● **Your assignment**
If a line of the data below holds the string "users", copy it.

● **Supplied records**
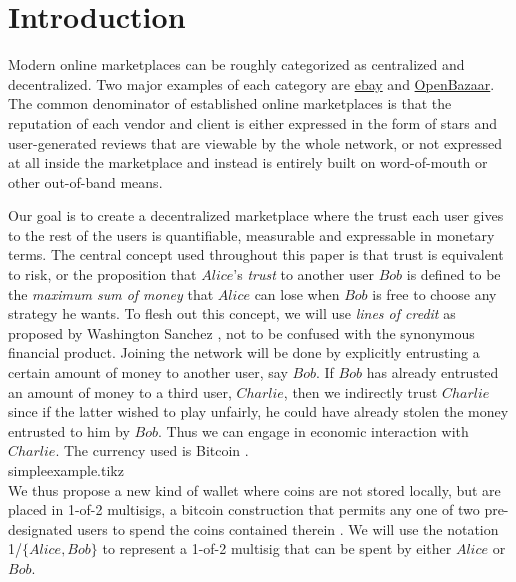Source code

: \section{Introduction}
  Modern online marketplaces can be roughly categorized as centralized and decentralized.
  Two major examples of each category are \href{http://www.ebay.com}{ebay} and \href{https://openbazaar.org/}{OpenBazaar}.
  The common denominator of established online marketplaces is that the reputation of each vendor and client is either
  expressed in the form of stars and user-generated reviews that are viewable by the whole network, or not expressed at
  all inside the marketplace and instead is entirely built on word-of-mouth or other out-of-band means.

  Our goal is to create a decentralized marketplace where the trust each user gives to the rest of the users is
  quantifiable, measurable and expressable in monetary terms. The central concept used throughout this paper is
  that trust is equivalent to risk, or the proposition that $Alice$'s \textit{trust} to another user $Bob$ is defined to
  be the \textit{maximum sum of money} that $Alice$ can lose when $Bob$ is free to choose any strategy he wants. To flesh
  out this concept, we will use \textit{lines of credit} as proposed by Washington Sanchez \cite{loc}, not to be confused
  with the synonymous financial product. Joining the network
  will be done by explicitly entrusting a certain amount of money to another user, say $Bob$. If $Bob$ has already
  entrusted an amount of money to a third user, $Charlie$, then we indirectly trust $Charlie$ since if the latter wished
  to play unfairly, he could have already stolen the money entrusted to him by $Bob$. Thus we can engage in economic
  interaction with $Charlie$. The currency used is Bitcoin \cite{bitcoin}. \medskip \ \\
  {simpleexample.tikz} \smallskip \ \\
  We thus propose a new kind of wallet where coins are not stored locally, but are placed in 1-of-2 multisigs, a bitcoin
  construction that permits any one of two pre-designated users to spend the coins contained therein
  \cite{masteringbitcoin}. We will use the notation 1/$\{Alice, Bob\}$ to represent a 1-of-2 multisig that can be spent by
  either $Alice$ or $Bob$.

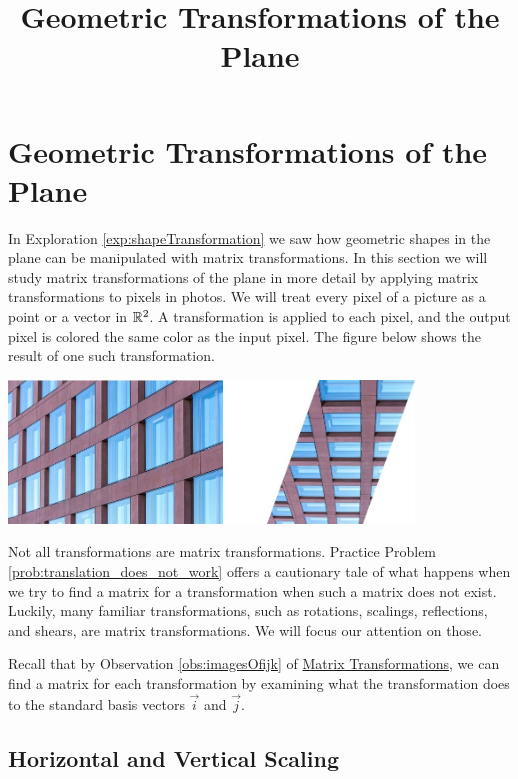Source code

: \documentclass{ximera}
\title{Geometric Transformations of the Plane} \license{CC BY-NC-SA 4.0}
\begin{document}
\begin{abstract}
 \end{abstract}
\maketitle

\section*{Geometric Transformations of the Plane}
In Exploration \ref{exp:shapeTransformation} we saw how geometric shapes in the plane can be manipulated with matrix transformations.  In this section we will study matrix transformations of the plane in more detail by applying matrix transformations to pixels in photos.  
We will treat every pixel of a picture as a point or a vector in $\mathbb{R}^2$.  A transformation is applied to each pixel, and the output pixel is colored the same color as the input pixel.  The figure below shows the result of one such transformation.

\begin{image}
         \includegraphics[height=1.5in]{twobuildings.jpg}
\end{image}

Not all transformations are matrix transformations.  Practice Problem \ref{prob:translation_does_not_work} offers a cautionary tale of what happens when we try to find a matrix for a transformation when such a matrix does not exist.
Luckily, many familiar transformations, such as rotations, scalings, reflections, and shears, are matrix transformations. We will focus our attention on those.

Recall that by Observation \ref{obs:imagesOfijk} of \href{https://ximera.osu.edu/oerlinalg/LinearAlgebra/LTR-0005/main}{Matrix Transformations}, we can find a matrix for each transformation by examining what the transformation does to the standard basis vectors $\vec{i}$ and $\vec{j}$. 

\subsection*{Horizontal and Vertical Scaling} 
\end{document}
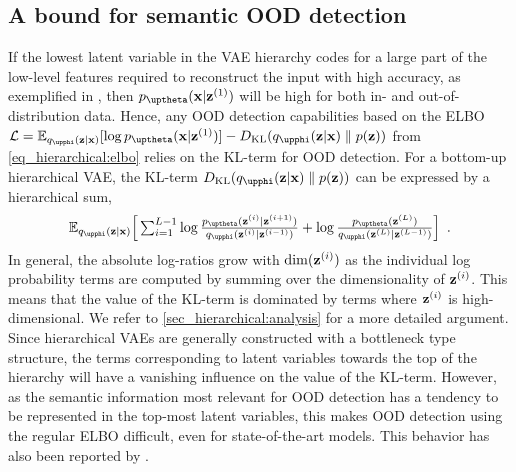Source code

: {\subsection{A bound for semantic OOD detection}
If the lowest latent variable in the VAE hierarchy codes for a large part of the low-level features required to reconstruct the input with high accuracy, as exemplified in , then $p_\thetab(\xb|\zb^{(1)})$ will be high for both in- and out-of-distribution data.
Hence, any OOD detection capabilities based on the ELBO $\mathcal{L} = \mathbb{E}_{q_\phib(\zb|\xb)}[\log p_\thetab(\xb|\zb^{(1)})] - D_{\mathrm{KL}}( q_\phib(\zb|\xb) \parallel  p(\zb))$ from \cref{eq_hierarchical:elbo} relies on the KL-term for OOD detection. For a bottom-up hierarchical VAE, the KL-term $D_{\mathrm{KL}}( q_\phib(\zb|\xb) \parallel p(\zb))$ can be expressed by a hierarchical sum,%
\begin{equation}
    \mathbb{E}_{q_\phib(\zb|\xb)} \Big[ \textstyle\sum_{i=1}^{L-1} \log \frac{p_\thetab(\zb^{(i)}|\zb^{(i+1)})}{q_\phib(\zb^{(i)}|\zb^{(i-1)})} + \log \frac{p_\thetab(\zb^{(L)})}{q_\phib(\zb^{(L)}|\zb^{(L-1)})} \Big] \enspace .
\end{equation}
In general, the absolute log-ratios grow with $\mathrm{dim}({\mathbf{z}}^{(i)})$ as the individual log probability terms are computed by summing over the dimensionality of ${\mathbf{z}}^{(i)}$.
This means that the value of the KL-term is dominated by terms where ${\mathbf{z}}^{(i)}$ is high-dimensional. We refer to \cref{sec_hierarchical:analysis} for a more detailed argument.
Since hierarchical VAEs are generally constructed with a bottleneck type structure, the terms corresponding to latent variables towards the top of the hierarchy will have a vanishing influence on the value of the KL-term.
However, as the semantic information most relevant for OOD detection has a tendency to be represented in the top-most latent variables, this makes OOD detection using the regular ELBO difficult, even for state-of-the-art models.
This behavior has also been reported by \textcite{xiao_likelihood_2020}.

}
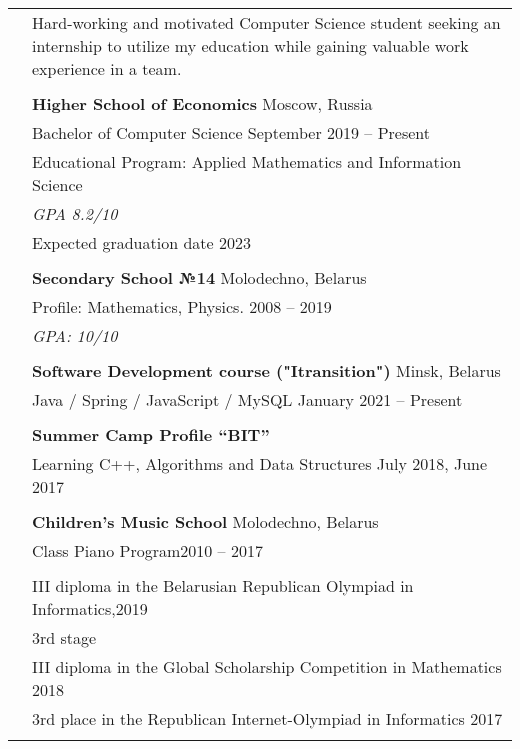 \documentclass[letterpaper, 11pt]{article}
\begin{document}
\begin{longtable}{p{1.3in}p{4.8in}}


\nohyphens{\color{OliveGreen}{Objective}}
& Hard-working and motivated Computer Science student seeking an internship to utilize my
education while gaining valuable work experience in a team. \\
& \\


\color{OliveGreen}{Education} 
& \textbf{Higher School of Economics} \hfill Moscow, Russia \\ 
& Bachelor of Computer Science \hfill September 2019 -- Present \\
& Educational Program: Applied Mathematics and Information Science\\
& {\it GPA 8.2/10}\\
& Expected graduation date 2023\\
& \\

& \textbf{Secondary School №14} \hfill Molodechno, Belarus \\
& Profile: Mathematics, Physics. \hfill 2008 -- 2019\\
& {\it GPA: 10/10}\\
& \\



{\color{OliveGreen}{Additional}}
& \textbf{Software Development course ("Itransition")} \hfill Minsk, Belarus\\
{\color{OliveGreen}{Education}} 
& Java / Spring / JavaScript / MySQL \hfill January 2021 -- Present\\
& \\

& \textbf{Summer Camp Profile “BIT”} \\
& Learning C++, Algorithms and Data Structures \hfill July 2018, June 2017 \\
& \\

& \textbf{Children’s Music School} \hfill Molodechno, Belarus\\
& Class Piano Program\hfill 2010 -- 2017\\
& \\


{\color{OliveGreen}{Aware and}} 
& III diploma in the Belarusian Republican Olympiad in Informatics,\hfill 2019\\
{\color{OliveGreen}{achievements}} 
& 3rd stage \\
& III diploma in the Global Scholarship Competition in Mathematics \hfill 2018\\
& 3rd place in the Republican Internet-Olympiad in Informatics  \hfill 2017\\
& \\


\end{longtable}
\end{document}
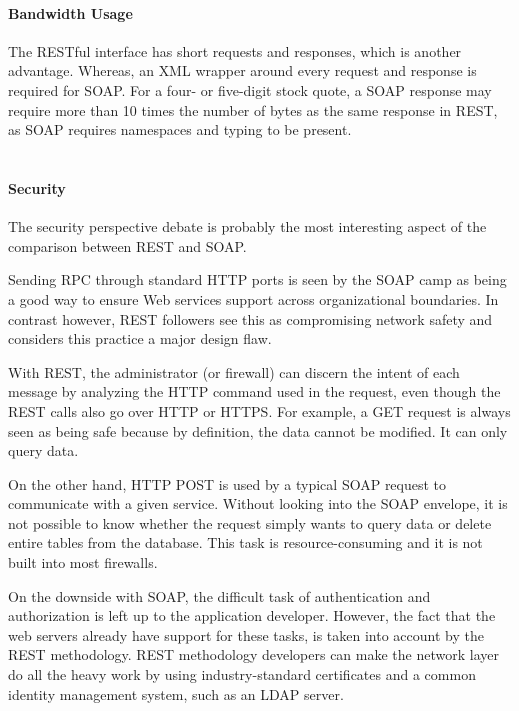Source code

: \paragraph{Bandwidth Usage}

The RESTful interface has short requests and responses, which is another advantage. Whereas, an \ac{XML} wrapper around every request and response is required for \ac{SOAP}. For a four- or five-digit stock quote, a \ac{SOAP} response may require more than 10 times the number of bytes as the same response in \ac{REST}, as \ac{SOAP} requires namespaces and typing to be present. 
\\
\\
\paragraph{Security}
The security perspective debate is probably the most interesting aspect of the comparison between \ac{REST} and \ac{SOAP}. 

Sending \ac{RPC} through standard \ac{HTTP} ports is seen by the \ac{SOAP} camp as being a good way to ensure Web services support across organizational boundaries. In contrast however, \ac{REST} followers see this as compromising network safety and considers this practice a major design flaw.

With \ac{REST}, the administrator (or firewall) can discern the intent of each message by analyzing the \ac{HTTP} command used in the request, even though the \ac{REST} calls also go over \ac{HTTP} or \ac{HTTPS}. For example, a GET request is always seen as being safe because by definition, the data cannot be modified. It can only query data.

On the other hand, \ac{HTTP} POST is used by a typical \ac{SOAP} request to communicate with a given service. Without looking into the \ac{SOAP} envelope, it is not possible to know whether the request simply wants to query data or delete entire tables from the database. This task is resource-consuming and it is not built into most firewalls.

On the downside with \ac{SOAP}, the difficult task of authentication and authorization is left up to the application developer. However, the fact that the web servers already have support for these tasks, is taken into account by the \ac{REST} methodology. \ac{REST} methodology developers can make the network layer do all the heavy work by using industry-standard certificates and a common identity management system, such as an \ac{LDAP} server.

● **Exercise solution**
  Our goal is to create a decentralized marketplace where the trust each user gives to the rest of the users is
  construction that permits any one of two pre-designated users to spend the coins contained therein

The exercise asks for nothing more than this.